### What to work on
Once the line with "### 문제 바로가기" is found in the entries below, repeat that line and every one after it exactly, ending at the last.

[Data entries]
Segment Open
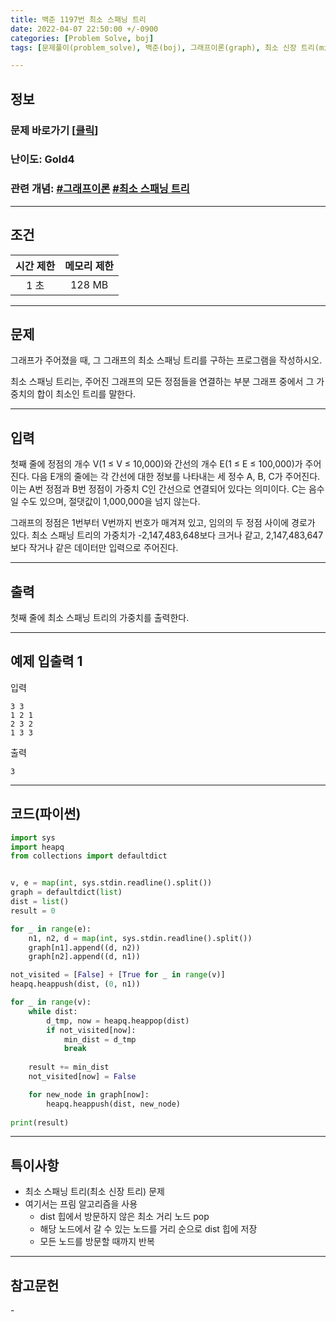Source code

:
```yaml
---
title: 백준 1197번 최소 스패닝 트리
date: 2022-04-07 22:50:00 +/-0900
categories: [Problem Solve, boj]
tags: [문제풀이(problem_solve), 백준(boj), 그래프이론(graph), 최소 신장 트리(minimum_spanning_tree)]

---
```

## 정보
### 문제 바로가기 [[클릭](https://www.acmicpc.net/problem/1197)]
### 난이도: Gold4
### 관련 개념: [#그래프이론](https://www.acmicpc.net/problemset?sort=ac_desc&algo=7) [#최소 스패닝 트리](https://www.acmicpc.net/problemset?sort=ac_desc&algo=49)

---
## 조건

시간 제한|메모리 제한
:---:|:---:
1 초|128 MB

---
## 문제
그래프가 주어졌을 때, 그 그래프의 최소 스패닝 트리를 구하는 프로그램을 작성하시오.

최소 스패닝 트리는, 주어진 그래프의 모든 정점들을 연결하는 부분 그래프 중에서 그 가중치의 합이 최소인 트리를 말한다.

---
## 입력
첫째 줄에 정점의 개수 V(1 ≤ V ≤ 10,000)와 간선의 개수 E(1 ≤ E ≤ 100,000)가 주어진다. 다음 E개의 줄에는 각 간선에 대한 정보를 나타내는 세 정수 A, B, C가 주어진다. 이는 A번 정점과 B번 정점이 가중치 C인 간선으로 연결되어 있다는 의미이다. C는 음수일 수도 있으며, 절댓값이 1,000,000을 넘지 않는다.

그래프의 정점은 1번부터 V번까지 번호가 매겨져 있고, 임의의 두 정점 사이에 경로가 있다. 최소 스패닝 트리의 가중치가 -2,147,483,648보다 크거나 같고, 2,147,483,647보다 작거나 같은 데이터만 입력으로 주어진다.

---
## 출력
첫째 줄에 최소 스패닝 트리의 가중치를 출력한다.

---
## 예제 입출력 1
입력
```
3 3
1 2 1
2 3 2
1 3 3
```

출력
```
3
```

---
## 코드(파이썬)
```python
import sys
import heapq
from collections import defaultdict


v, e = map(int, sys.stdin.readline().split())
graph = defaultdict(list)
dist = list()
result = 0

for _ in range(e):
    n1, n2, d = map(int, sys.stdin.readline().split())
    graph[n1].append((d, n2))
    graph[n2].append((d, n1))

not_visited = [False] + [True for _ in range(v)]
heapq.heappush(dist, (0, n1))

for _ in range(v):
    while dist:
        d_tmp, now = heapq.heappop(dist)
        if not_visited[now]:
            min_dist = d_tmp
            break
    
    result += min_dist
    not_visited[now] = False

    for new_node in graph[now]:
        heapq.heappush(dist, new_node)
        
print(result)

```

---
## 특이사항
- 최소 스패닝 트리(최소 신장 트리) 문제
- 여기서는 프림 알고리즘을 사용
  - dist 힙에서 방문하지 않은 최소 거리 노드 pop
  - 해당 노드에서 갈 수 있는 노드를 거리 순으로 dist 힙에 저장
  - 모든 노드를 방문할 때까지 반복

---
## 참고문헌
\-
Segment Closed
### Solution
### 문제 바로가기 [[클릭](https://www.acmicpc.net/problem/1197)]
### 난이도: Gold4
### 관련 개념: [#그래프이론](https://www.acmicpc.net/problemset?sort=ac_desc&algo=7) [#최소 스패닝 트리](https://www.acmicpc.net/problemset?sort=ac_desc&algo=49)

---
## 조건

시간 제한|메모리 제한
:---:|:---:
1 초|128 MB

---
## 문제
그래프가 주어졌을 때, 그 그래프의 최소 스패닝 트리를 구하는 프로그램을 작성하시오.

최소 스패닝 트리는, 주어진 그래프의 모든 정점들을 연결하는 부분 그래프 중에서 그 가중치의 합이 최소인 트리를 말한다.

---
## 입력
첫째 줄에 정점의 개수 V(1 ≤ V ≤ 10,000)와 간선의 개수 E(1 ≤ E ≤ 100,000)가 주어진다. 다음 E개의 줄에는 각 간선에 대한 정보를 나타내는 세 정수 A, B, C가 주어진다. 이는 A번 정점과 B번 정점이 가중치 C인 간선으로 연결되어 있다는 의미이다. C는 음수일 수도 있으며, 절댓값이 1,000,000을 넘지 않는다.

그래프의 정점은 1번부터 V번까지 번호가 매겨져 있고, 임의의 두 정점 사이에 경로가 있다. 최소 스패닝 트리의 가중치가 -2,147,483,648보다 크거나 같고, 2,147,483,647보다 작거나 같은 데이터만 입력으로 주어진다.

---
## 출력
첫째 줄에 최소 스패닝 트리의 가중치를 출력한다.

---
## 예제 입출력 1
입력
```
3 3
1 2 1
2 3 2
1 3 3
```

출력
```
3
```

---
## 코드(파이썬)
```python
import sys
import heapq
from collections import defaultdict


v, e = map(int, sys.stdin.readline().split())
graph = defaultdict(list)
dist = list()
result = 0

for _ in range(e):
    n1, n2, d = map(int, sys.stdin.readline().split())
    graph[n1].append((d, n2))
    graph[n2].append((d, n1))

not_visited = [False] + [True for _ in range(v)]
heapq.heappush(dist, (0, n1))

for _ in range(v):
    while dist:
        d_tmp, now = heapq.heappop(dist)
        if not_visited[now]:
            min_dist = d_tmp
            break
    
    result += min_dist
    not_visited[now] = False

    for new_node in graph[now]:
        heapq.heappush(dist, new_node)
        
print(result)

```

---
## 특이사항
- 최소 스패닝 트리(최소 신장 트리) 문제
- 여기서는 프림 알고리즘을 사용
  - dist 힙에서 방문하지 않은 최소 거리 노드 pop
  - 해당 노드에서 갈 수 있는 노드를 거리 순으로 dist 힙에 저장
  - 모든 노드를 방문할 때까지 반복

---
## 참고문헌
\-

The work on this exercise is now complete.